引きこもりだったささみさんが、ささみさんを大好きなお兄ちゃんと邪神三姉妹に支えられながら、引きこもりを止めてがんばろうとするシリーズの第二弾。今回は、初めてのお使いと初めての友達、そしてお母さんとの確執が描かれるお話しです。

ささみさんがんばったよ!
初めてのお使い模様を周囲の人が観察するささみ・ウォッチ・プロジェクトは、とてもグダグダだなあと思ってたら、シリアス展開でびっくりした。「最高神のちから」を狙う人たちによって、大変な目にあったけれど、人間として生きようとするささみさんの姿勢と、それに共感する人たちの行動が素晴らしかった。見守る立場にいるつるぎの想いがいいですよね。

今回一番印象的だったのは、お友達作りの話でした。身近にいる人からという理由で、かがみと友達になり、でも思ったようにいかず、悶々として、さらには、へたれて逃げるようなこともあったけれど、やっぱり友達でいたい。そんな思いから、不安を振り払って、相手を追いかけていく勇気に、ささみさんの成長を感じました。力があるからこその不安も吹き飛ばす思いっていいですね。

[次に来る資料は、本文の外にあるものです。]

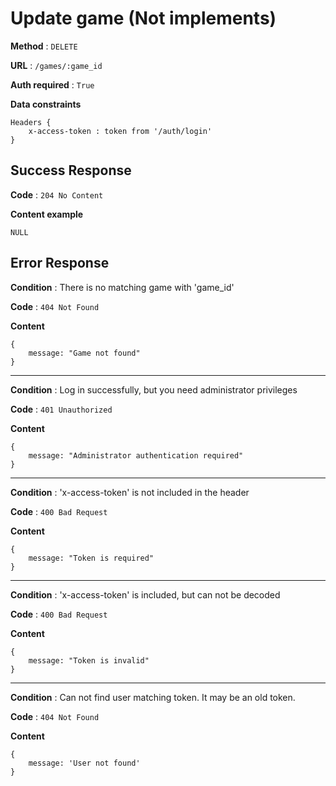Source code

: # Update game (Not implements)

**Method** : `DELETE`

**URL** : `/games/:game_id`

**Auth required** : `True`

**Data constraints** 
```
Headers {
    x-access-token : token from '/auth/login'
}
```

## Success Response

**Code** : `204 No Content`

**Content example**
```
NULL
```

## Error Response

**Condition** : There is no matching game with 'game_id'

**Code** : `404 Not Found`

**Content**

```
{
    message: "Game not found"
}
```

***

**Condition** : Log in successfully, but you need administrator privileges

**Code** : `401 Unauthorized`

**Content**
```
{
    message: "Administrator authentication required"
}
```

***

**Condition** : 'x-access-token' is not included in the header

**Code** : `400 Bad Request`

**Content**
```
{
    message: "Token is required"
}
```

***

**Condition** : 'x-access-token' is included, but can not be decoded

**Code** : `400 Bad Request`

**Content**
```
{
    message: "Token is invalid"
}
```

***

**Condition** : Can not find user matching token. It may be an old token.

**Code** : `404 Not Found`

**Content**
```
{
    message: 'User not found'
}
```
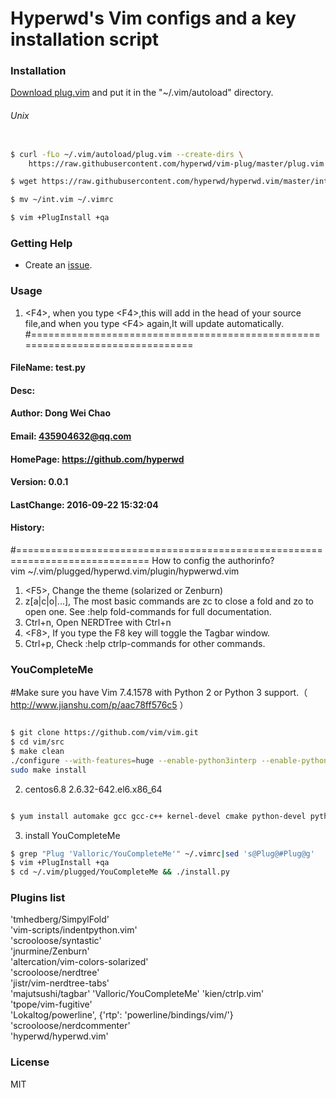 # Hyperwd's Vim configs and a key installation script                                                                

### Installation

[Download plug.vim](https://raw.githubusercontent.com/hyperwd/vim-plug/master/plug.vim)
and put it in the "~/.vim/autoload" directory.

###### Unix

```sh

$ curl -fLo ~/.vim/autoload/plug.vim --create-dirs \
    https://raw.githubusercontent.com/hyperwd/vim-plug/master/plug.vim

$ wget https://raw.githubusercontent.com/hyperwd/hyperwd.vim/master/int.vim -O ~/int.vim

$ mv ~/int.vim ~/.vimrc

$ vim +PlugInstall +qa


```

### Getting Help

- Create an [issue](https://github.com/hyperwd/hyperwd.vim/issues/new).

### Usage

1.  \<F4\>,    when you type \<F4\>,this will add in the head of your source file,and
   when you type \<F4\> again,It will update automatically.
 #===============================================================================
 ####     FileName: test.py                                                          
 ####         Desc:                                                               
 ####       Author: Dong Wei Chao                                                 
 ####        Email: 435904632@qq.com                                              
 ####     HomePage: https://github.com/hyperwd                                    
 ####      Version: 0.0.1                                                         
 ####   LastChange: 2016-09-22 15:32:04                                           
 ####      History:                                                               
 #=============================================================================
 How to config the authorinfo?<br>
    vim ~/.vim/plugged/hyperwd.vim/plugin/hypwerwd.vim
1.  \<F5\>,     Change the theme (solarized or Zenburn)
1.  z[a|c|o|...],    The most basic commands are zc to close a fold and zo to open one. See
   :help fold-commands for full documentation.
1.  Ctrl+n,  Open NERDTree with Ctrl+n
1.  \<F8\>,    If you type the F8 key will toggle the Tagbar window.
1.  Ctrl+p,   Check :help ctrlp-commands for other commands.



### YouCompleteMe
#Make sure you have Vim 7.4.1578 with Python 2 or Python 3 support.（ http://www.jianshu.com/p/aac78ff576c5 ）
```sh

$ git clone https://github.com/vim/vim.git
$ cd vim/src
$ make clean
./configure --with-features=huge --enable-python3interp --enable-pythoninterp --with-python-config-dir=/usr/lib/python2.7/config-x86_64-linux-gnu/ --enable-rubyinterp --enable-luainterp --enable-perlinterp --with-python-config-dir=/usr/lib/python2.7/config-x86_64-linux-gnu/ --enable-multibyte --enable-cscope      --prefix=/usr/local/vim/
sudo make install

```

2. centos6.8    2.6.32-642.el6.x86_64
```sh

$ yum install automake gcc gcc-c++ kernel-devel cmake python-devel python3-devel

```
3. install YouCompleteMe
```sh
$ grep "Plug 'Valloric/YouCompleteMe'" ~/.vimrc|sed 's@Plug@#Plug@g'
$ vim +PlugInstall +qa
$ cd ~/.vim/plugged/YouCompleteMe && ./install.py

```

### Plugins list

   'tmhedberg/SimpylFold'                                  
   'vim-scripts/indentpython.vim'                          
   'scrooloose/syntastic'                                  
   'jnurmine/Zenburn'                                      
   'altercation/vim-colors-solarized'                      
   'scrooloose/nerdtree'                                   
   'jistr/vim-nerdtree-tabs'                               
   'majutsushi/tagbar'
   'Valloric/YouCompleteMe'
   'kien/ctrlp.vim'                                        
   'tpope/vim-fugitive'                                    
   'Lokaltog/powerline', \{'rtp': 'powerline/bindings/vim/'\}
   'scrooloose/nerdcommenter'                              
   'hyperwd/hyperwd.vim'                                   

### License

MIT

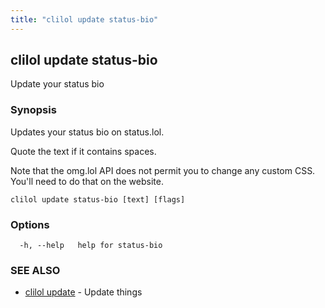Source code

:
 ```yaml
---
title: "clilol update status-bio"
---
```

## clilol update status-bio

Update your status bio

### Synopsis

Updates your status bio on status.lol.

Quote the text if it contains spaces.

Note that the omg.lol API does not permit you to change any custom
CSS. You'll need to do that on the website.

```
clilol update status-bio [text] [flags]
```

### Options

```
  -h, --help   help for status-bio
```

### SEE ALSO

* [clilol update](clilol_update.md)	 - Update things

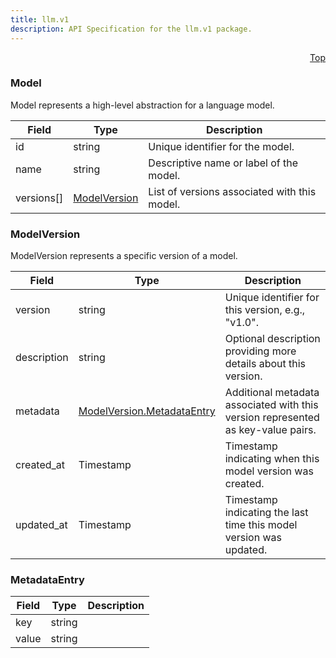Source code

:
 ```yaml
---
title: llm.v1
description: API Specification for the llm.v1 package.
---
```


<a name="model-proto"></a><p align="right"><a href="#top">Top</a></p>

<!-- begin services -->

<!-- begin services -->



<a name="llm-v1-Model"></a>

### Model

Model represents a high-level abstraction for a language model.




| Field | Type | Description |
| ----- | ---- | ----------- |
| id |string| Unique identifier for the model.   |
| name |string| Descriptive name or label of the model.   |
| versions[] |[ModelVersion](#llm-v1-ModelVersion)| List of versions associated with this model.   |




 <!-- end nested messages -->

 <!-- end nested enums -->




<a name="llm-v1-ModelVersion"></a>

### ModelVersion

ModelVersion represents a specific version of a model.




| Field | Type | Description |
| ----- | ---- | ----------- |
| version |string| Unique identifier for this version, e.g., "v1.0".   |
| description |string| Optional description providing more details about this version.   |
| metadata |[ModelVersion.MetadataEntry](#llm-v1-ModelVersion-MetadataEntry)| Additional metadata associated with this version represented as key-value pairs.   |
| created_at |Timestamp| Timestamp indicating when this model version was created.   |
| updated_at |Timestamp| Timestamp indicating the last time this model version was updated.   |






<a name="llm-v1-ModelVersion-MetadataEntry"></a>

### MetadataEntry





| Field | Type | Description |
| ----- | ---- | ----------- |
| key |string|   |
| value |string|   |




 <!-- end nested messages -->

 <!-- end nested enums -->


 <!-- end nested messages -->

 <!-- end nested enums -->


 <!-- end messages -->

<!-- begin file-level enums -->
 <!-- end file-level enums -->

<!-- begin file-level extensions -->
 <!-- end file-level extensions -->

そして最後、お母さんとの話は……きつかったなあ。背負ったものの重さはわかるけれど、それを強制しようとすると、こんなにもすれ違うのか。楽しいひとときや、母が好きという気持ちや、思い出が素敵だから、とても辛かった。

壊れそうになったとき、助けに来てくれたのは、大好きなお兄ちゃんで、頼りになったのは、三姉妹で。嬉しかったと思う。でも、やっぱり心にしこりは残るよ。最後に届けられた宅急便に思わず涙。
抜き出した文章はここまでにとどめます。